Provides residential internet service with annual contracts, have IP TV integrated packages.
Company offers its reliable Business services for your condominium association, whether you are a manager or the owner of buildings, motels, hotels or any other company.
Also has satellite cable TV networking packages for condo associations that brings recurring revenues.
They can customize IP PBX service to fit any company needs. Free calls to 72 countries from anywhere in the world. Unlimited residential and business communications in the USA and all over the world.
Company also offers international TV in 4K HD.
Real estate is available at an additional price ($225,000).
- Asking Price: $450,000
- Cash Flow: $83,415
- Gross Revenue: $167,095
- EBITDA: N/A
- FF&E: $32,500
- Inventory: $20,450
- Inventory Included: Yes
- Established: 1998
- Property Owned or Leased:Own
- Property Included:N/A
- Building Square Footage:N/A
- Lot Size:N/A
- Total Number of Employees:N/A
- Furniture, Fixtures and Equipment:N/A
Seller provides training for 2 weeks at no cost.
The business was started in 1998, making the business 24 years old.
The deal will include inventory valued at $20,450, which is included in the suggested price.
The business has FT: 2, PT: 1 employees and is situated in a building with approx. square footage of N/A sq ft.
Why is the Current Owner Selling The Business?

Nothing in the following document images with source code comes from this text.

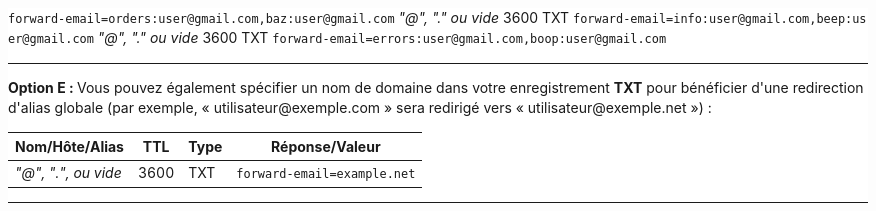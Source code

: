 <td>
<code>forward-email=orders:user@gmail.com,baz:user@gmail.com</code>
</td>
</tr>
<tr>
<td><em>"@", "." ou vide</em></td>
<td class="text-center">3600</td>
<td class="notranslate">TXT</td>
<td>
<code>forward-email=info:user@gmail.com,beep:user@gmail.com</code>
</td>
</tr>
<tr>
<td><em>"@", "." ou vide</em></td>
<td class="text-center">3600</td>
<td class="notranslate">TXT</td>
<td>
<code>forward-email=errors:user@gmail.com,boop:user@gmail.com</code>
</td>
</tr>
</tbody>
</table>

---

<div class="alert my-3 alert-secondary">
<i class="fa fa-info-circle font-weight-bold"></i>
<strong class="font-weight-bold">
Option E :
</strong>
<span>
Vous pouvez également spécifier un nom de domaine dans votre enregistrement <strong class="notranslate">TXT</strong> pour bénéficier d'une redirection d'alias globale (par exemple, « utilisateur@exemple.com » sera redirigé vers « utilisateur@exemple.net ») :
</span>
</div>

<table class="table table-striped table-hover my-3">
<thead class="thead-dark">
<tr>
<th>Nom/Hôte/Alias</th>
<th class="text-center">TTL</th>
<th>Type</th>
<th>Réponse/Valeur</th>
</tr>
</thead>
<tbody>
<tr>
<td><em>"@", ".", ou vide</em></td>
<td class="text-center">3600</td>
<td class="notranslate">TXT</td>
<td>
<code>forward-email=example.net</code>
</td>
</tr>
</tbody>
</table>

---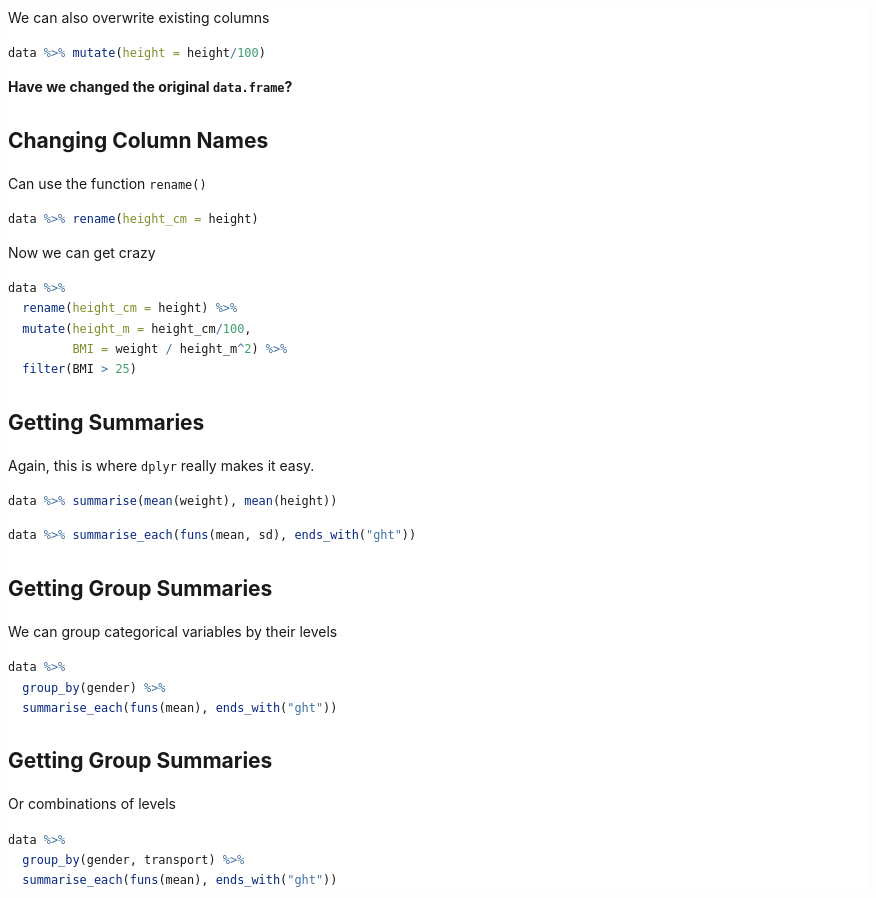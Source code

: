 We can also overwrite existing columns


```r
data %>% mutate(height = height/100)
```

__Have we changed the original `data.frame`?__

## Changing Column Names

Can use the function `rename()`


```r
data %>% rename(height_cm = height)
```

Now we can get crazy


```r
data %>%
  rename(height_cm = height) %>%
  mutate(height_m = height_cm/100,
         BMI = weight / height_m^2) %>%
  filter(BMI > 25)
```

## Getting Summaries

Again, this is where `dplyr` really makes it easy.


```r
data %>% summarise(mean(weight), mean(height))
```


```r
data %>% summarise_each(funs(mean, sd), ends_with("ght"))
```

## Getting Group Summaries

We can group categorical variables by their levels


```r
data %>%
  group_by(gender) %>%
  summarise_each(funs(mean), ends_with("ght"))
```

## Getting Group Summaries

Or combinations of levels


```r
data %>%
  group_by(gender, transport) %>%
  summarise_each(funs(mean), ends_with("ght"))
```
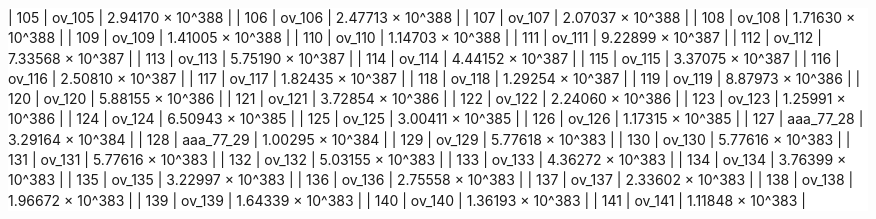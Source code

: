 | 105 | ov_105 | 2.94170 × 10^388 |
| 106 | ov_106 | 2.47713 × 10^388 |
| 107 | ov_107 | 2.07037 × 10^388 |
| 108 | ov_108 | 1.71630 × 10^388 |
| 109 | ov_109 | 1.41005 × 10^388 |
| 110 | ov_110 | 1.14703 × 10^388 |
| 111 | ov_111 | 9.22899 × 10^387 |
| 112 | ov_112 | 7.33568 × 10^387 |
| 113 | ov_113 | 5.75190 × 10^387 |
| 114 | ov_114 | 4.44152 × 10^387 |
| 115 | ov_115 | 3.37075 × 10^387 |
| 116 | ov_116 | 2.50810 × 10^387 |
| 117 | ov_117 | 1.82435 × 10^387 |
| 118 | ov_118 | 1.29254 × 10^387 |
| 119 | ov_119 | 8.87973 × 10^386 |
| 120 | ov_120 | 5.88155 × 10^386 |
| 121 | ov_121 | 3.72854 × 10^386 |
| 122 | ov_122 | 2.24060 × 10^386 |
| 123 | ov_123 | 1.25991 × 10^386 |
| 124 | ov_124 | 6.50943 × 10^385 |
| 125 | ov_125 | 3.00411 × 10^385 |
| 126 | ov_126 | 1.17315 × 10^385 |
| 127 | aaa_77_28 | 3.29164 × 10^384 |
| 128 | aaa_77_29 | 1.00295 × 10^384 |
| 129 | ov_129 | 5.77618 × 10^383 |
| 130 | ov_130 | 5.77616 × 10^383 |
| 131 | ov_131 | 5.77616 × 10^383 |
| 132 | ov_132 | 5.03155 × 10^383 |
| 133 | ov_133 | 4.36272 × 10^383 |
| 134 | ov_134 | 3.76399 × 10^383 |
| 135 | ov_135 | 3.22997 × 10^383 |
| 136 | ov_136 | 2.75558 × 10^383 |
| 137 | ov_137 | 2.33602 × 10^383 |
| 138 | ov_138 | 1.96672 × 10^383 |
| 139 | ov_139 | 1.64339 × 10^383 |
| 140 | ov_140 | 1.36193 × 10^383 |
| 141 | ov_141 | 1.11848 × 10^383 |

There are all kinds of reasons why individuals choose to sell operating businesses. However, the genuine reason vs the one they say to you may be 2 completely different things. For instance, they might claim "I have a lot of other responsibilities" or "I am retiring". For lots of sellers, these factors stand. But also, for some, these may just be excuses to attempt to hide the reality of altering demographics, increased competition, recent reduction in profits, or a variety of other reasons. This is why it is very essential that you not count absolutely on a seller's word, however instead, make use of the seller's response along with your general due diligence. This will paint a much more practical image of the business's current scenario.

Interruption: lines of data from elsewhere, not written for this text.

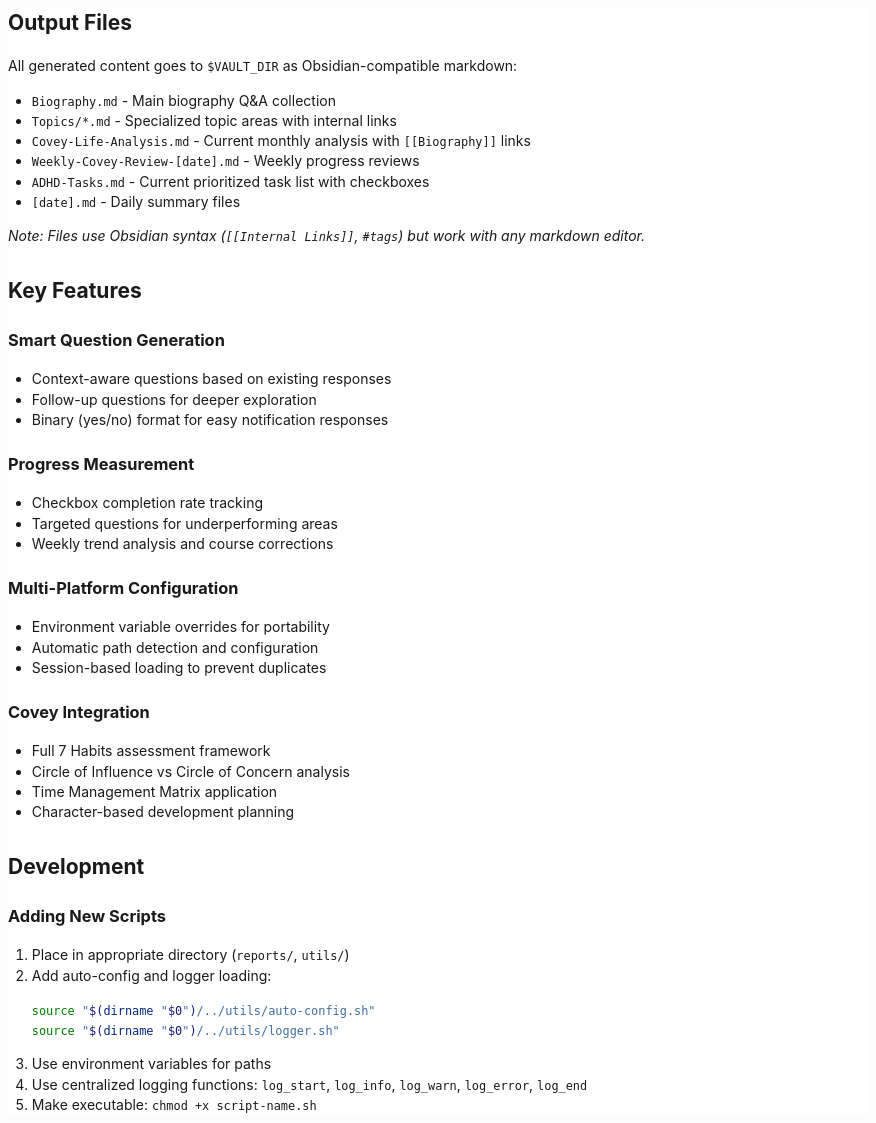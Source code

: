 ## Output Files

All generated content goes to `$VAULT_DIR` as Obsidian-compatible markdown:

- `Biography.md` - Main biography Q&A collection
- `Topics/*.md` - Specialized topic areas with internal links
- `Covey-Life-Analysis.md` - Current monthly analysis with `[[Biography]]` links
- `Weekly-Covey-Review-[date].md` - Weekly progress reviews
- `ADHD-Tasks.md` - Current prioritized task list with checkboxes
- `[date].md` - Daily summary files

*Note: Files use Obsidian syntax (`[[Internal Links]]`, `#tags`) but work with any markdown editor.*

## Key Features

### Smart Question Generation
- Context-aware questions based on existing responses
- Follow-up questions for deeper exploration
- Binary (yes/no) format for easy notification responses

### Progress Measurement
- Checkbox completion rate tracking
- Targeted questions for underperforming areas
- Weekly trend analysis and course corrections

### Multi-Platform Configuration
- Environment variable overrides for portability
- Automatic path detection and configuration
- Session-based loading to prevent duplicates

### Covey Integration
- Full 7 Habits assessment framework
- Circle of Influence vs Circle of Concern analysis
- Time Management Matrix application
- Character-based development planning

## Development

### Adding New Scripts
1. Place in appropriate directory (`reports/`, `utils/`)
2. Add auto-config and logger loading:
   ```bash
   source "$(dirname "$0")/../utils/auto-config.sh"
   source "$(dirname "$0")/../utils/logger.sh"
   ```
3. Use environment variables for paths
4. Use centralized logging functions: `log_start`, `log_info`, `log_warn`, `log_error`, `log_end`
5. Make executable: `chmod +x script-name.sh`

Existing Debts and Future Obligations
If the existing company is in debt, which numerous companies are, then you will certainly have reason to consider this when valuating/preparing your deal. Lots of companies finance loans so as to cover things like supplies, payroll, accounts payable, so on and so forth. Remember that in some cases this can imply that earnings margins are too tight. Many organisations fall into a revolving door of taking on debt as a way to pay back various other loans. In addition to debts, there may also be future commitments to think about. There may be an outstanding lease on equipment or the structure where the business resides. The business may have existing contracts with suppliers that should be satisfied or might result in penalties if canceled early.

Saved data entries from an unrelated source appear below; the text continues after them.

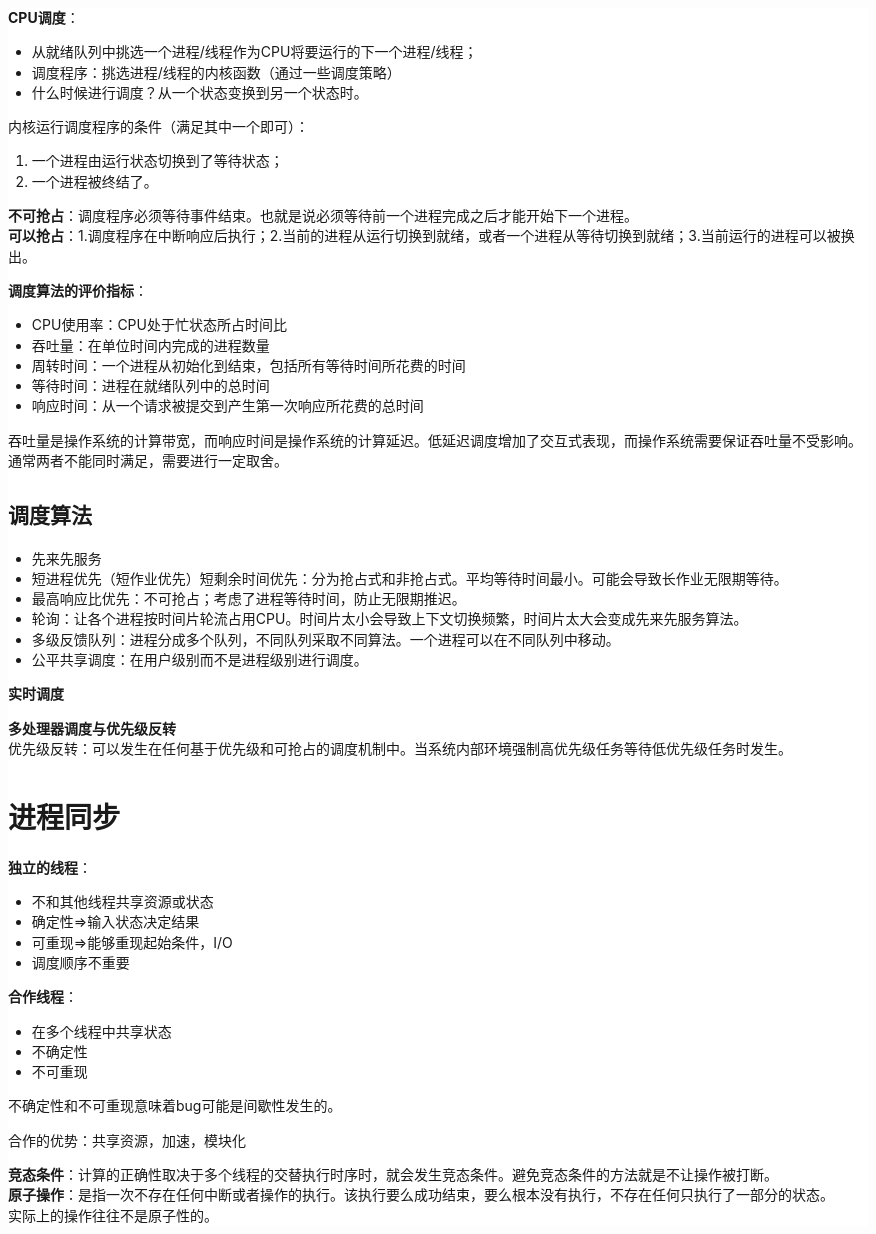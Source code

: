 **CPU调度**：
* 从就绪队列中挑选一个进程/线程作为CPU将要运行的下一个进程/线程；
* 调度程序：挑选进程/线程的内核函数（通过一些调度策略）
* 什么时候进行调度？从一个状态变换到另一个状态时。   

内核运行调度程序的条件（满足其中一个即可）：
1. 一个进程由运行状态切换到了等待状态；
2. 一个进程被终结了。   
    
**不可抢占**：调度程序必须等待事件结束。也就是说必须等待前一个进程完成之后才能开始下一个进程。    
**可以抢占**：1.调度程序在中断响应后执行；2.当前的进程从运行切换到就绪，或者一个进程从等待切换到就绪；3.当前运行的进程可以被换出。    
    
**调度算法的评价指标**：
* CPU使用率：CPU处于忙状态所占时间比
* 吞吐量：在单位时间内完成的进程数量
* 周转时间：一个进程从初始化到结束，包括所有等待时间所花费的时间
* 等待时间：进程在就绪队列中的总时间
* 响应时间：从一个请求被提交到产生第一次响应所花费的总时间   

吞吐量是操作系统的计算带宽，而响应时间是操作系统的计算延迟。低延迟调度增加了交互式表现，而操作系统需要保证吞吐量不受影响。通常两者不能同时满足，需要进行一定取舍。    
    
## 调度算法
* 先来先服务
* 短进程优先（短作业优先）短剩余时间优先：分为抢占式和非抢占式。平均等待时间最小。可能会导致长作业无限期等待。
* 最高响应比优先：不可抢占；考虑了进程等待时间，防止无限期推迟。
* 轮询：让各个进程按时间片轮流占用CPU。时间片太小会导致上下文切换频繁，时间片太大会变成先来先服务算法。
* 多级反馈队列：进程分成多个队列，不同队列采取不同算法。一个进程可以在不同队列中移动。
* 公平共享调度：在用户级别而不是进程级别进行调度。

**实时调度**    
    
**多处理器调度与优先级反转**   
优先级反转：可以发生在任何基于优先级和可抢占的调度机制中。当系统内部环境强制高优先级任务等待低优先级任务时发生。    
     
# 进程同步
**独立的线程**：
* 不和其他线程共享资源或状态
* 确定性=>输入状态决定结果
* 可重现=>能够重现起始条件，I/O
* 调度顺序不重要   

**合作线程**：
* 在多个线程中共享状态
* 不确定性
* 不可重现

不确定性和不可重现意味着bug可能是间歇性发生的。   
    
合作的优势：共享资源，加速，模块化    
    
**竞态条件**：计算的正确性取决于多个线程的交替执行时序时，就会发生竞态条件。避免竞态条件的方法就是不让操作被打断。    
**原子操作**：是指一次不存在任何中断或者操作的执行。该执行要么成功结束，要么根本没有执行，不存在任何只执行了一部分的状态。    
实际上的操作往往不是原子性的。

Understanding the Customer Base, Competition and Area Demographics
How do businesses in the area bring in new customers? Often times, companies have repeat clients, which develop the core of their everyday revenues. Certain factors such as new competition sprouting up around the location, roadway building and construction, and also employee turn over can affect repeat consumers and also negatively influence future incomes. One crucial point to think about is the area of the business. Is it in an extremely trafficked shopping center, or is it hidden from the highway? Clearly, the more individuals that see the business regularly, the better the chance to build a returning client base. A final idea is the basic area demographics. Is the business placed in a largely inhabited city, or is it situated on the outskirts of town? How might the local median house earnings effect future revenue potential?